FX Monthly Chart Book
- The rand had a poor start in October by losing ground against the dollar due to both local and global factors; it reached an intraday high of R19.63/$ during the month. However, it ended October stronger, at R18.68/$ (compared to R18.92/$ as at end September). While it was 2.8% stronger against the dollar, it gained 2.4% against the pound, and 1.9% against the euro. It traded in a range of R18.65/$ – R19.63/$ but was still amongst the better-performing emerging-market currencies in October, outperformed by only the RUB, PLN, and THB.
- The rand is currently close to the upper limit of our fair-value range, supported by a weaker dollar and despite concerns around the fragility of the global economy and persistently weak domestic fundamentals. Indeed, it strengthened recently after weaker-than-expected US labour data for October which showed the US economy as losing steam as it contends with higher borrowing costs and stubbornly high inflation. The data further supports the case for the Fed to keep rates steady at its next FOMC meeting in December. Fed Chair Jerome Powell commented just last week that the cooling US labour market might be a reason for the Fed not needing to raise rates further.

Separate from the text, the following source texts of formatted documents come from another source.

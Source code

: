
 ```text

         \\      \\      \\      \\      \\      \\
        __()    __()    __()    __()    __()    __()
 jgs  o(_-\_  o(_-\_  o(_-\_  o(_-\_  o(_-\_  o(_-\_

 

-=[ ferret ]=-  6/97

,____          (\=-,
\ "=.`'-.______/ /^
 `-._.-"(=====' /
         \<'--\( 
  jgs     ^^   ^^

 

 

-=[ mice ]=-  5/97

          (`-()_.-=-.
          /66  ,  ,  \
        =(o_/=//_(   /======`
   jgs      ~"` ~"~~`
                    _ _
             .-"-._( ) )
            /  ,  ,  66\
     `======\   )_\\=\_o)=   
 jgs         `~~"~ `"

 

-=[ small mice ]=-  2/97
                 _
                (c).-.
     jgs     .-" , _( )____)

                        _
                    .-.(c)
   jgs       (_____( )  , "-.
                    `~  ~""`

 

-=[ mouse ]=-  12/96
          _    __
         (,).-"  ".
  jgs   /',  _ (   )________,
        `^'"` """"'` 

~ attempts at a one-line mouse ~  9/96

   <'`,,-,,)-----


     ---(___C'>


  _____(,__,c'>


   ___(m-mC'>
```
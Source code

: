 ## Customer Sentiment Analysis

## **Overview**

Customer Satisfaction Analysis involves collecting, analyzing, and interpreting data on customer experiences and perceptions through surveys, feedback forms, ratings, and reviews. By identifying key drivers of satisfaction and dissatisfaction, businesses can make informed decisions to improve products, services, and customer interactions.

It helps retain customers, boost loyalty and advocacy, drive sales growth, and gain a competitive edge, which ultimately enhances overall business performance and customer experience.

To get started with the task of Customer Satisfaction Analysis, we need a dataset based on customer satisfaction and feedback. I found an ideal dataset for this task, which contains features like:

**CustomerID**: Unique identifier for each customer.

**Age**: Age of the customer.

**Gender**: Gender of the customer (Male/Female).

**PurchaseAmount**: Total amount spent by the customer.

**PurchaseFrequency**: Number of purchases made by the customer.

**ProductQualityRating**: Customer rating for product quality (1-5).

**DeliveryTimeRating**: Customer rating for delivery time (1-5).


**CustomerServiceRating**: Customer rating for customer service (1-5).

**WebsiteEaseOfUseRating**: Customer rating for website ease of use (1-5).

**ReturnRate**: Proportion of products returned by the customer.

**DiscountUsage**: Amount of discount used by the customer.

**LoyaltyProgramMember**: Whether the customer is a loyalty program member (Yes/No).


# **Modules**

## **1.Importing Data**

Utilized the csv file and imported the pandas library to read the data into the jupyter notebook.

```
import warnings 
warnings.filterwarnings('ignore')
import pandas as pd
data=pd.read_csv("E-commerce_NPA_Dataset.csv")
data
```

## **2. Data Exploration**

- The rand gained after the tabling of the Medium-Term Budget Policy Statement (MTBPS) last week by Finance Minister Enoch Godongwana who noted that “action is being taken to review and reconfigure the structure and size of the state, in line with the President’s commitment in the 2023 State of the Nation Address”. The fiscal strategy in the MTBPS prioritises reforms aimed at strengthening GDP growth, and proposes a strategy of spending adjustments based on policy priorities, and a reconfiguration and rationalisation of the state, which would include closing, or merging, ineffective entities and programmes. Further rand upside was in the offing after President Cyril Ramaphosa noted SA as having “turned the corner” in addressing SA’s energy crisis.
- We expect the rand to average R18.45/$, R19.85/€, and R22.89/£ in 2023. On a trade-weighted basis, however, currency gains will likely remain limited.